31. The method of claim 30, wherein the producing step includes producing a mixed gas stream containing hydrogen gas and other gases via a steam reforming reaction.

32. The method of claim 23, wherein the removing step includes passing the vaporized feed stream component through a filter assembly containing at least one filter adapted to remove solids from the vaporized feed stream component.

33. A fuel processing system, comprising:

means for removing solids that were produced in the vaporization region from at least the vaporized component of the feed stream; and

a hydrogen-producing region in fluid communication with the means for removing solids, wherein the hydrogen-producing region is configured to receive the feed stream and to produce therefrom a stream containing hydrogen gas produced from the feed stream.

34. The fuel processing system of claim 33, wherein at least a substantial portion of any solids in the feed stream are formed in the vaporization region.

35. The fuel processing system of claim 33, wherein the solids include at least one of colloidal silica and carbon-containing solids.

36. The fuel processing system of claim 33, wherein the liquid component of the feed stream is at least substantially free of the solids before being vaporized to form at least the vaporized component of the feed stream.

37. The fuel processing system of claim 33, wherein the liquid component of the feed stream includes water.

38. The fuel processing system of claim 33, wherein the liquid component of the feed stream includes a carbon-containing feedstock.

39. The fuel processing system of claim 33, wherein the feed stream consists essentially of water and a carbon-containing feedstock.

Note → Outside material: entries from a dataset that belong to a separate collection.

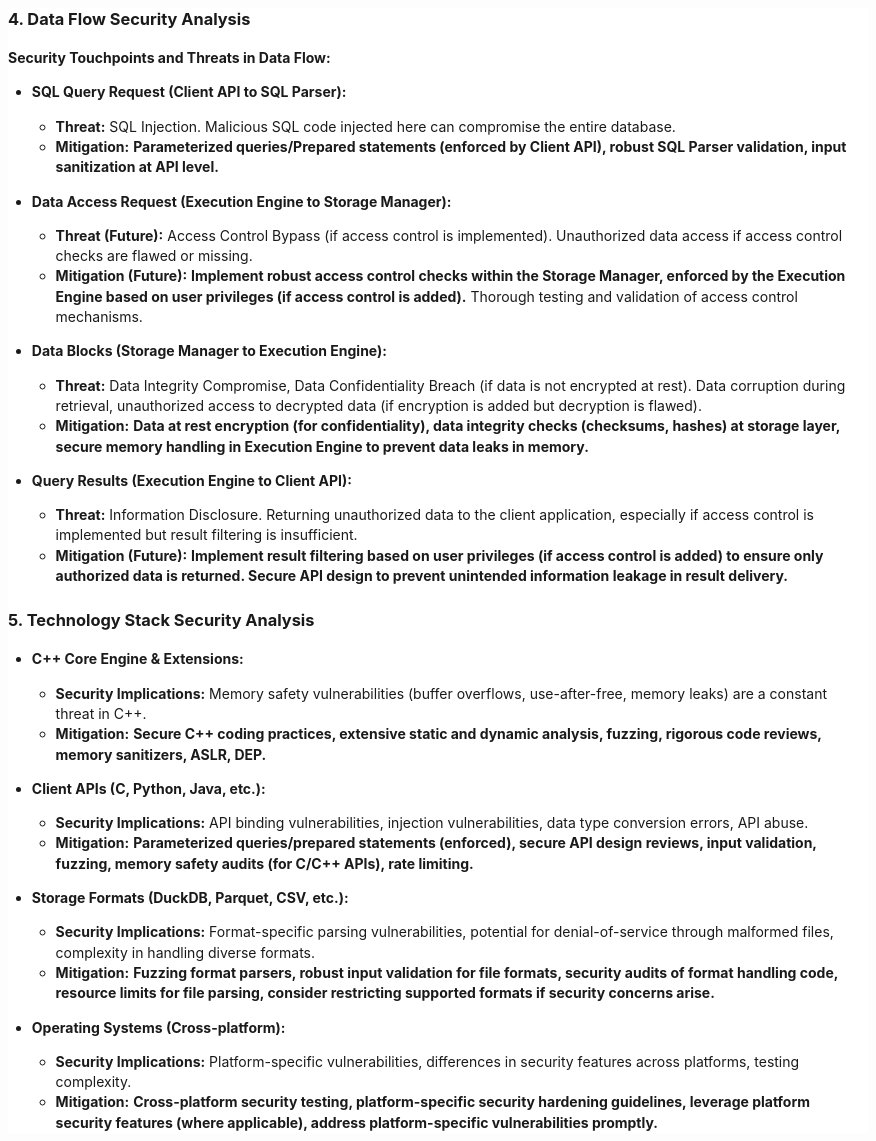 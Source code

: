 ### 4. Data Flow Security Analysis

**Security Touchpoints and Threats in Data Flow:**

*   **SQL Query Request (Client API to SQL Parser):**
    *   **Threat:** SQL Injection. Malicious SQL code injected here can compromise the entire database.
    *   **Mitigation:** **Parameterized queries/Prepared statements (enforced by Client API), robust SQL Parser validation, input sanitization at API level.**

*   **Data Access Request (Execution Engine to Storage Manager):**
    *   **Threat (Future):** Access Control Bypass (if access control is implemented). Unauthorized data access if access control checks are flawed or missing.
    *   **Mitigation (Future):** **Implement robust access control checks within the Storage Manager, enforced by the Execution Engine based on user privileges (if access control is added).**  Thorough testing and validation of access control mechanisms.

*   **Data Blocks (Storage Manager to Execution Engine):**
    *   **Threat:** Data Integrity Compromise, Data Confidentiality Breach (if data is not encrypted at rest). Data corruption during retrieval, unauthorized access to decrypted data (if encryption is added but decryption is flawed).
    *   **Mitigation:** **Data at rest encryption (for confidentiality), data integrity checks (checksums, hashes) at storage layer, secure memory handling in Execution Engine to prevent data leaks in memory.**

*   **Query Results (Execution Engine to Client API):**
    *   **Threat:** Information Disclosure. Returning unauthorized data to the client application, especially if access control is implemented but result filtering is insufficient.
    *   **Mitigation (Future):** **Implement result filtering based on user privileges (if access control is added) to ensure only authorized data is returned. Secure API design to prevent unintended information leakage in result delivery.**

### 5. Technology Stack Security Analysis

*   **C++ Core Engine & Extensions:**
    *   **Security Implications:** Memory safety vulnerabilities (buffer overflows, use-after-free, memory leaks) are a constant threat in C++.
    *   **Mitigation:** **Secure C++ coding practices, extensive static and dynamic analysis, fuzzing, rigorous code reviews, memory sanitizers, ASLR, DEP.**

*   **Client APIs (C, Python, Java, etc.):**
    *   **Security Implications:** API binding vulnerabilities, injection vulnerabilities, data type conversion errors, API abuse.
    *   **Mitigation:** **Parameterized queries/prepared statements (enforced), secure API design reviews, input validation, fuzzing, memory safety audits (for C/C++ APIs), rate limiting.**

*   **Storage Formats (DuckDB, Parquet, CSV, etc.):**
    *   **Security Implications:** Format-specific parsing vulnerabilities, potential for denial-of-service through malformed files, complexity in handling diverse formats.
    *   **Mitigation:** **Fuzzing format parsers, robust input validation for file formats, security audits of format handling code, resource limits for file parsing, consider restricting supported formats if security concerns arise.**

*   **Operating Systems (Cross-platform):**
    *   **Security Implications:** Platform-specific vulnerabilities, differences in security features across platforms, testing complexity.
    *   **Mitigation:** **Cross-platform security testing, platform-specific security hardening guidelines, leverage platform security features (where applicable), address platform-specific vulnerabilities promptly.**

40. The fuel processing system of claim 39, wherein the hydrogen-producing region is a steam reforming region adapted to produce the stream containing hydrogen gas via a steam reforming reaction.

41. The fuel processing system of claim 33, further comprising at least one separation region adapted to increase the concentration of hydrogen gas in the stream containing hydrogen gas.

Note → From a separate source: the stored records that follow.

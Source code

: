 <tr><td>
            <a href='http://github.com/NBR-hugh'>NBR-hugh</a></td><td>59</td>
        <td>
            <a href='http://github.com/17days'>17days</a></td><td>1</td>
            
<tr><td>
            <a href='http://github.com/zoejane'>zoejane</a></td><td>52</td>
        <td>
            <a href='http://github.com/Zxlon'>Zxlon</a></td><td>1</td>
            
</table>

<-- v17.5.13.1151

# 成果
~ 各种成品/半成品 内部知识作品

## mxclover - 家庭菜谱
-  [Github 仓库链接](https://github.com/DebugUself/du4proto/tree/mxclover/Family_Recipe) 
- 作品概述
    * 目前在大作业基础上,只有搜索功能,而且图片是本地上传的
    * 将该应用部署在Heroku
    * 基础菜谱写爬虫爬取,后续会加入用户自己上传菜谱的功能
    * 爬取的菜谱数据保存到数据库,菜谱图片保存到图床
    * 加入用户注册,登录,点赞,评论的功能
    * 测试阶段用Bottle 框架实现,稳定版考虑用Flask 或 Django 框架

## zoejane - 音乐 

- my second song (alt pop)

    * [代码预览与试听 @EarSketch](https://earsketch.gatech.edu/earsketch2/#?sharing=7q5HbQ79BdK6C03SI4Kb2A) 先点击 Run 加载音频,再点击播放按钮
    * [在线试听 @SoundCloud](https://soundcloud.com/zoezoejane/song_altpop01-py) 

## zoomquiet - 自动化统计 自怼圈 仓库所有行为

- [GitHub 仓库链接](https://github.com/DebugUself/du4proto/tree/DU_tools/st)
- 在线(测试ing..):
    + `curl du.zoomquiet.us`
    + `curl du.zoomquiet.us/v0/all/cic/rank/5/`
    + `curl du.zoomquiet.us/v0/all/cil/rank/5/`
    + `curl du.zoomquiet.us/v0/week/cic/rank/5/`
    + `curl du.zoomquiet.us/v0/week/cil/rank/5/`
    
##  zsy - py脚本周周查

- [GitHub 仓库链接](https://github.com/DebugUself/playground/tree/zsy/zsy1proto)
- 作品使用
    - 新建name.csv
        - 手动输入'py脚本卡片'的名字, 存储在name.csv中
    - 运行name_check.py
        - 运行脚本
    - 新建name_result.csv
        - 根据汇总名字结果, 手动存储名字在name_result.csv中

42. A fuel processing system, comprising:

a vaporization region configured to receive at least a liquid component of a feed stream and to produce therefrom a vaporized component;

a filter assembly comprising at least one filter configured to receive and remove solids from at least the vaporized component of the feed stream;

a reforming region in fluid communication with the filter assembly and configured to receive the feed stream and to produce therefrom a mixed gas stream containing hydrogen gas and other gases; and

a housing configured to at least substantially enclose at least the vaporization region and the reforming region, and further wherein at least a portion of the filter assembly is configured to be accessible from external the housing without disassembling the housing.

43. The fuel processing system of claim 42, wherein the feed stream includes water and a carbon-containing feedstock.

44. The fuel processing system of claim 43, wherein the solids include at least one of colloidal silica and carbon-containing solids.

45. The fuel processing system of claim 42, wherein at least a substantial portion of any solids in the feed stream are formed in the vaporization region.

46. The fuel processing system of claim 42, wherein the liquid component of the feed stream is at least substantially free of the solids before being vaporized to form at least the vaporized component of the feed stream.

47. The fuel processing system of claim 42, wherein the housing encloses the filter assembly.

48. The fuel processing system of claim 42, wherein the filter assembly is positioned external the housing but in fluid communication with the vaporization region and the hydrogen-producing region.

49. The fuel processing system of claim 42, further comprising a separation region configured to receive the mixed gas stream and to separate the mixed gas stream into a product hydrogen stream containing at least substantially pure hydrogen gas and a byproduct stream containing at least a substantial portion of the other gases.

50. The fuel processing system of claim 49, wherein the separation region includes at least one of a membrane module containing at least one hydrogen-selective membrane, a pressure swing adsorption assembly, and a methanation region containing a methanation catalyst.